I'm still horrified that such a thread exists here, be ashamed epic, be very ashamed
So, in order to improve the discussion's level a bit (that is, making it B3D-quality, and not that of other forums I won't name), I propose to discuss it at a slightly deeper level. First of all, it has to be considered that no matter how many CPU cores you got, and no matter their level of SSE-like performance, the assumption is that each core still works on serial data. This implies very expensive scheduling and branch prediction systems, in addition to expensive branch misses. The advantage, of course, is that just about any kind of code runs at a "reliable" speed.
Now, consider a GPU. For the sake of argument, let us take the R600 and G80, so the first is... Err, I mean, let's take the G70 instead. The VS is a MIMD processor with relatively cheap branching and no "branch miss"-like behaviour. It can hide some latency by switching threads, but it remains quite limited in that, so the VTF performance is less than optimal. But overall, that's likely to improve, because one of the possible ways to improve branching after a certain point also is to increase latency tolerance.
On the other hand, the G70 PS is a SIMD "monster" that tries to minimize scheduling overhead and maximize latency tolerance, at least in cases of low register counts (possibly in the hope that shaders with more register requirements might have more ineherent parallelism to hide the latency anyway).

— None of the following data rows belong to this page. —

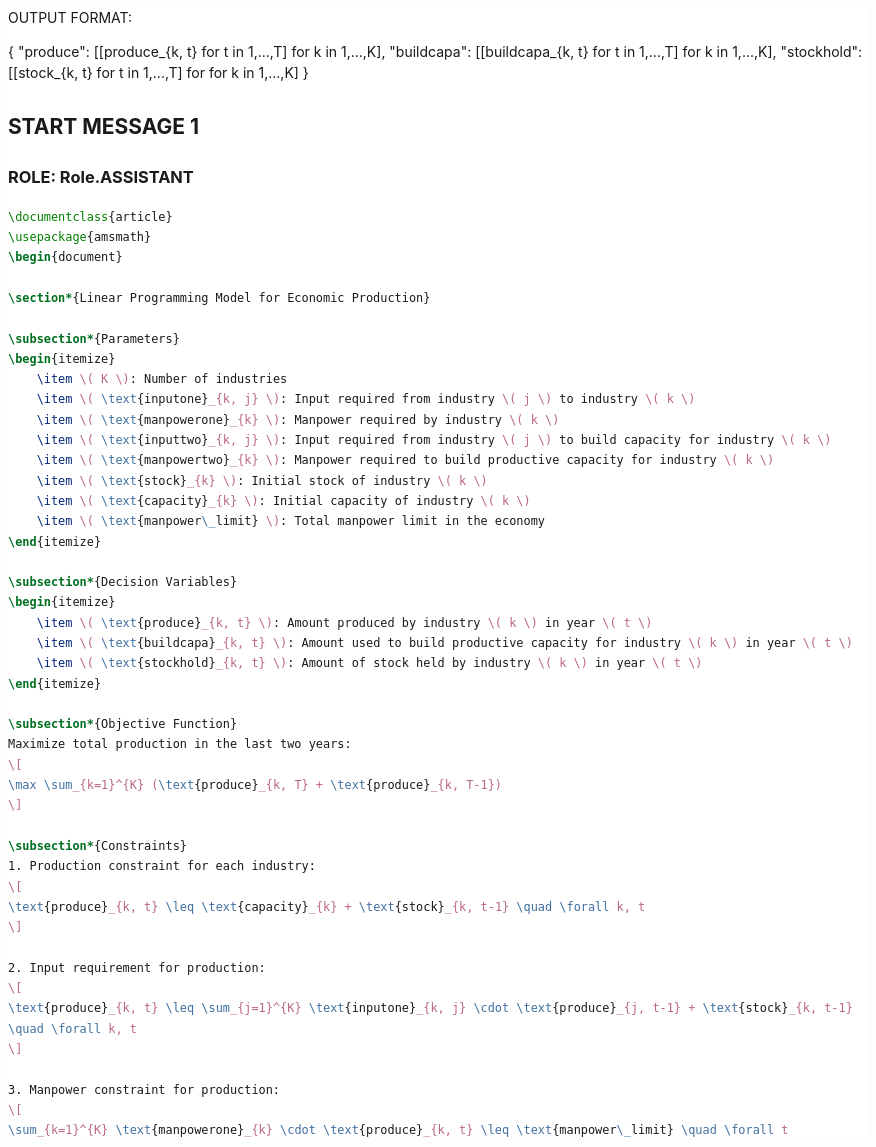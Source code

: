 OUTPUT FORMAT:

{
    "produce": [[produce_{k, t} for t in 1,...,T] for k in 1,...,K],
    "buildcapa": [[buildcapa_{k, t} for t in 1,...,T] for k in 1,...,K],
    "stockhold": [[stock_{k, t} for t in 1,...,T] for for k in 1,...,K]
}
</DESCRIPTION>


## START MESSAGE 1 
### ROLE: Role.ASSISTANT
```latex
\documentclass{article}
\usepackage{amsmath}
\begin{document}

\section*{Linear Programming Model for Economic Production}

\subsection*{Parameters}
\begin{itemize}
    \item \( K \): Number of industries
    \item \( \text{inputone}_{k, j} \): Input required from industry \( j \) to industry \( k \)
    \item \( \text{manpowerone}_{k} \): Manpower required by industry \( k \)
    \item \( \text{inputtwo}_{k, j} \): Input required from industry \( j \) to build capacity for industry \( k \)
    \item \( \text{manpowertwo}_{k} \): Manpower required to build productive capacity for industry \( k \)
    \item \( \text{stock}_{k} \): Initial stock of industry \( k \)
    \item \( \text{capacity}_{k} \): Initial capacity of industry \( k \)
    \item \( \text{manpower\_limit} \): Total manpower limit in the economy
\end{itemize}

\subsection*{Decision Variables}
\begin{itemize}
    \item \( \text{produce}_{k, t} \): Amount produced by industry \( k \) in year \( t \)
    \item \( \text{buildcapa}_{k, t} \): Amount used to build productive capacity for industry \( k \) in year \( t \)
    \item \( \text{stockhold}_{k, t} \): Amount of stock held by industry \( k \) in year \( t \)
\end{itemize}

\subsection*{Objective Function}
Maximize total production in the last two years:
\[
\max \sum_{k=1}^{K} (\text{produce}_{k, T} + \text{produce}_{k, T-1})
\]

\subsection*{Constraints}
1. Production constraint for each industry:
\[
\text{produce}_{k, t} \leq \text{capacity}_{k} + \text{stock}_{k, t-1} \quad \forall k, t
\]

2. Input requirement for production:
\[
\text{produce}_{k, t} \leq \sum_{j=1}^{K} \text{inputone}_{k, j} \cdot \text{produce}_{j, t-1} + \text{stock}_{k, t-1} \quad \forall k, t
\]

3. Manpower constraint for production:
\[
\sum_{k=1}^{K} \text{manpowerone}_{k} \cdot \text{produce}_{k, t} \leq \text{manpower\_limit} \quad \forall t
```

Branching performance just isn't there at all because the batches are so huge the required coherence is nowhere to be found, since it uses an all-or-nothing scheme. It's questionable whether you really need it for more than optimizations, though.
So, the PS is going to be nearly unbeatable by any CPU, ever. The "FLOPs/mm²" are downright insane (CELL is a weakling in comparaison) and the latency hiding is downright incredible compared to what you could get on a modern CPU, because as I said in the beggining, CPUs assume things to be serial. If you wanted to have hundreds of "threads" in flight to hide latency like on a CPU, you'd need at least 50x as many registers as currently available. Other schemes such as a create use of L1 or L2 might seem attractive, but they don't quite cut it either, imo.
So if we put the PS out of the equation, what's left? The VS, the GS and the fixed-function stuff. I think we can firstly safely conclude that there's no way in hell you can get a perf/mm² or perf/watt ratio within 5-10% of that of a GPU for things like Triangle Setup or Rasterization on a GPU. It's about as much of extreme case as you can imagine, and it's not by mistake the first GPUs accelerated that, even before proper bilinear!
The final question thus is that of the VS and GS units. As is nicely explained by Bob and others in another recent thread, the GS is rather icky to get parallelism out of by increasing the number of threads, due to the temporary storage requirements. So fundamentally, what you want there, on a GPU, is ILDP (Instruction Level Distributed Processing). There is an excellent patent from NVIDIA that uses instruction buffers, btw, and that'd fit nicely, although they present it as a generic solution for PS or VS too, unified or not.
But the scheduling cost is obviously higher, and CPUs themselves have some rather basic kinds of instruction level parallelism, and that's (for some parts) what makes it possible for them to be pipelined and yet not work on as many threads as there are pipeline stages. So the gap is much smaller there. Still, if you needed a texture fetch-like operation in your GS, the fact that a CPU core is fundamentally serial means you'll dance on your head before you can properly hide the latency. I doubt those will be as used as on the PS or VS, though.
But the GS is straight in the middle of the programmable pipeline, so unless the PCI-E bandwidth got sensibly lower, there's no way you could "offload" your GS to the CPU, and not put your VS on there too. And it's far from impossible to make VS-like operations highly efficient on a properly engineered CPU (see: CELL). I don't believe it's as efficient when it comes to perf/mm², but that's not really the discussion here, as long as it remains viably possible for anything but the high-end.
Personally, as I'm sure a fair bit of people will have noticed, I'm a big fan of ILDP-like architectures for certain kinds of workloads, and I'd tend to believe there will be a serious convergence between CPUs and GPUs because of MIMD + ILDP in the VS/GS architectures of at least one IHV. But at the same time, that remains to be seen, and CPU manufacturers don't seem to move into that direction anyway.
In conclusion, there could be a convergence in the coming few years that'd make IGP-level or even entry-level chips once again not require VS or GS capability to any serious degree. But for the PS, that's downright unthinkable, and any attempt would be at least a few orders of magnitude slower. And all that depends on which direction CPU manufactuers are truly taking; personally, I don't feel it's appropriate for even just the VS/GS possibility to be taken very seriously, at least not quite yet. And should they ever manage it, it might already be time for a whole new book of algorithms that wouldn't fit quite as nicely anymore...
Uttar
P.S.: The above poster's discussion about CELL is obviously a fair point, but as I explained, I don't believe CELL can be anywhere nearly efficient enough for proper Pixel Shading with some basic nicely-cached bilinear, yet alone texture filtering with Trilinear+AF. So its rumored usage in PS3 as a GPU, which always was bogus anyway, is completely redundant to any proper discussion imo. As for embedded platforms, besides consoles, you really only have handheld-like ones. And if you look at it from a perf/watt pov, that makes it irrelevant for handheld applications imo. Using CELL for Graphics doesn't make sense unless you use REYES imo, and don't even get me started on that...